WORKING DATA:

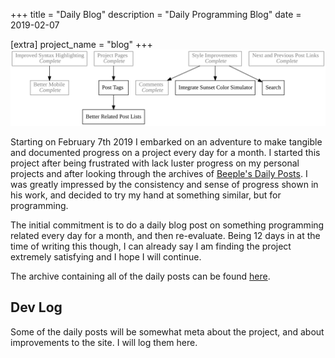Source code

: +++
title = "Daily Blog"
description = "Daily Programming Blog"
date = 2019-02-07

[extra]
project_name = "blog"
+++
![Todo](./todo.svg)

Starting on February 7th 2019 I embarked on an adventure to make tangible and
documented progress on a project every day for a month. I started this project
after being frustrated with lack luster progress on my personal projects and
after looking through the archives of [Beeple's Daily
Posts](https://www.beeple-crap.com/everydays). I was greatly impressed by the
consistency and sense of progress shown in his work, and decided to try my hand
at something similar, but for programming.

The initial commitment is to do a daily blog post on something programming
related every day for a month, and then re-evaluate. Being 12 days in at the
time of writing this though, I can already say I am finding the project
extremely satisfying and I hope I will continue.

The archive containing all of the daily posts can be found
[here](https://kaylees.dev/blog/).

## Dev Log

Some of the daily posts will be somewhat meta about the project, and about
improvements to the site. I will log them here.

WHAT IS EXPECTED: The task calls for every line of the data to be returned exactly, without pictures.

WRITTEN SOLUTION:
Source code

: +++
title = "Daily Blog"
description = "Daily Programming Blog"
date = 2019-02-07

[extra]
project_name = "blog"
+++
![Todo](./todo.svg)

Starting on February 7th 2019 I embarked on an adventure to make tangible and
documented progress on a project every day for a month. I started this project
after being frustrated with lack luster progress on my personal projects and
after looking through the archives of [Beeple's Daily
Posts](https://www.beeple-crap.com/everydays). I was greatly impressed by the
consistency and sense of progress shown in his work, and decided to try my hand
at something similar, but for programming.

The initial commitment is to do a daily blog post on something programming
related every day for a month, and then re-evaluate. Being 12 days in at the
time of writing this though, I can already say I am finding the project
extremely satisfying and I hope I will continue.

The archive containing all of the daily posts can be found
[here](https://kaylees.dev/blog/).

## Dev Log

Some of the daily posts will be somewhat meta about the project, and about
improvements to the site. I will log them here.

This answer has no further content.